'''
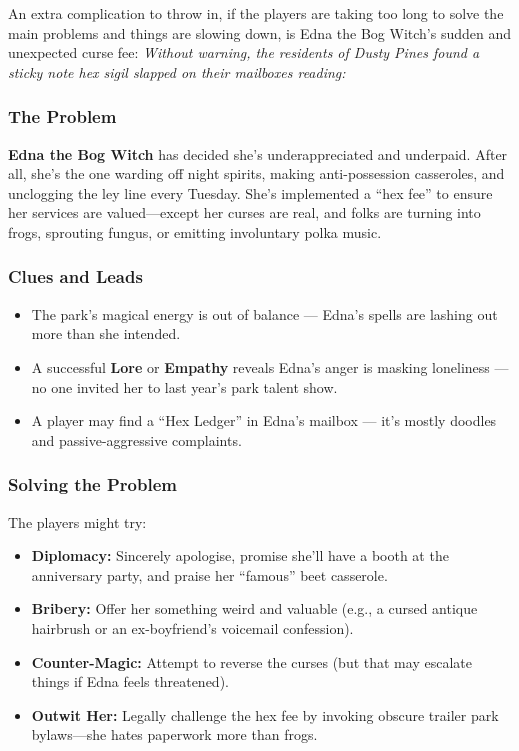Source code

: An extra complication to throw in, if the players are taking too long to solve the main problems and things are slowing down, is Edna the Bog Witch’s sudden and unexpected curse fee: \emph{Without warning, the residents of Dusty Pines found a sticky note hex sigil slapped on their mailboxes reading:}
\begin{center}
\end{center}


\subsubsection{The Problem}
\textbf{Edna the Bog Witch} has decided she’s underappreciated and underpaid. After all, she’s the one warding off night spirits, making anti-possession casseroles, and unclogging the ley line every Tuesday. She’s implemented a “hex fee” to ensure her services are valued—except her curses are real, and folks are turning into frogs, sprouting fungus, or emitting involuntary polka music.

\subsubsection{Clues and Leads}
\begin{itemize}
    \item The park’s magical energy is out of balance — Edna’s spells are lashing out more than she intended.
    \item A successful \textbf{Lore} or \textbf{Empathy}  reveals Edna’s anger is masking loneliness — no one invited her to last year’s park talent show.
    \item A player may find a “Hex Ledger” in Edna’s mailbox — it's mostly doodles and passive-aggressive complaints.
\end{itemize}

\subsubsection{Solving the Problem}
The players might try:
\begin{itemize}
    \item \textbf{Diplomacy:} Sincerely apologise, promise she’ll have a booth at the anniversary party, and praise her “famous” beet casserole.
    \item \textbf{Bribery:} Offer her something weird and valuable (e.g., a cursed antique hairbrush or an ex-boyfriend's voicemail confession).
    \item \textbf{Counter-Magic:} Attempt to reverse the curses (but that may escalate things if Edna feels threatened).
    \item \textbf{Outwit Her:} Legally challenge the hex fee by invoking obscure trailer park bylaws—she hates paperwork more than frogs.
\end{itemize}

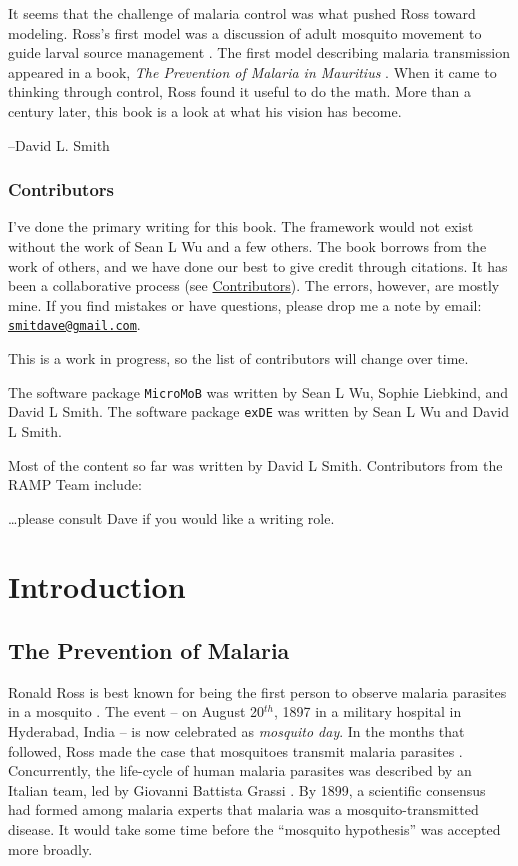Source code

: \documentclass[
]{book}
\begin{document}
It seems that the challenge of malaria control was what pushed Ross toward modeling. Ross's first model was a discussion of adult mosquito movement to guide larval source management \autocite{RossR1905LogicalBasis}. The first model describing malaria transmission appeared in a book, \emph{The Prevention of Malaria in Mauritius} \autocite{RossR1908}. When it came to thinking through control, Ross found it useful to do the math. More than a century later, this book is a look at what his vision has become.

--David L. Smith

\section*{Contributors}\label{contributors}

I've done the primary writing for this book. The framework would not exist without the work of Sean L Wu and a few others. The book borrows from the work of others, and we have done our best to give credit through citations. It has been a collaborative process (see \hyperref[contributors]{Contributors}). The errors, however, are mostly mine. If you find mistakes or have questions, please drop me a note by email: \href{mailto:smitdave@gmail.com}{\nolinkurl{smitdave@gmail.com}}.

This is a work in progress, so the list of contributors will change over time.

The software package \texttt{MicroMoB} was written by Sean L Wu, Sophie Liebkind, and David L Smith. The software package \texttt{exDE} was written by Sean L Wu and David L Smith.

Most of the content so far was written by David L Smith. Contributors from the RAMP Team include:

\ldots please consult Dave if you would like a writing role.

\part{Introduction}\label{part-introduction}

\chapter{The Prevention of Malaria}\label{the-prevention-of-malaria}

Ronald Ross is best known for being the first person to observe malaria parasites in a mosquito \autocite{RossR1897PeculiarPigmented}. The event -- on August 20\(^{th}\), 1897 in a military hospital in Hyderabad, India -- is now celebrated as \emph{mosquito day}.
In the months that followed, Ross made the case that mosquitoes transmit malaria parasites \autocite{RossR1898RoleMosquito}.
Concurrently, the life-cycle of human malaria parasites was described by an Italian team, led by Giovanni Battista Grassi \autocite{GrassiB1898UlterioriRicerche,GrassiB1901StudiDi}.
By 1899, a scientific consensus had formed among malaria experts that malaria was a mosquito-transmitted disease.
It would take some time before the ``mosquito hypothesis'' was accepted more broadly.
\end{document}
'''
## WHAT IS REQUIRED
Show all lines in the entries above where the word "David" appears.

## FINISHED TASK
--David L. Smith
The software package \texttt{MicroMoB} was written by Sean L Wu, Sophie Liebkind, and David L Smith. The software package \texttt{exDE} was written by Sean L Wu and David L Smith.
Most of the content so far was written by David L Smith. Contributors from the RAMP Team include:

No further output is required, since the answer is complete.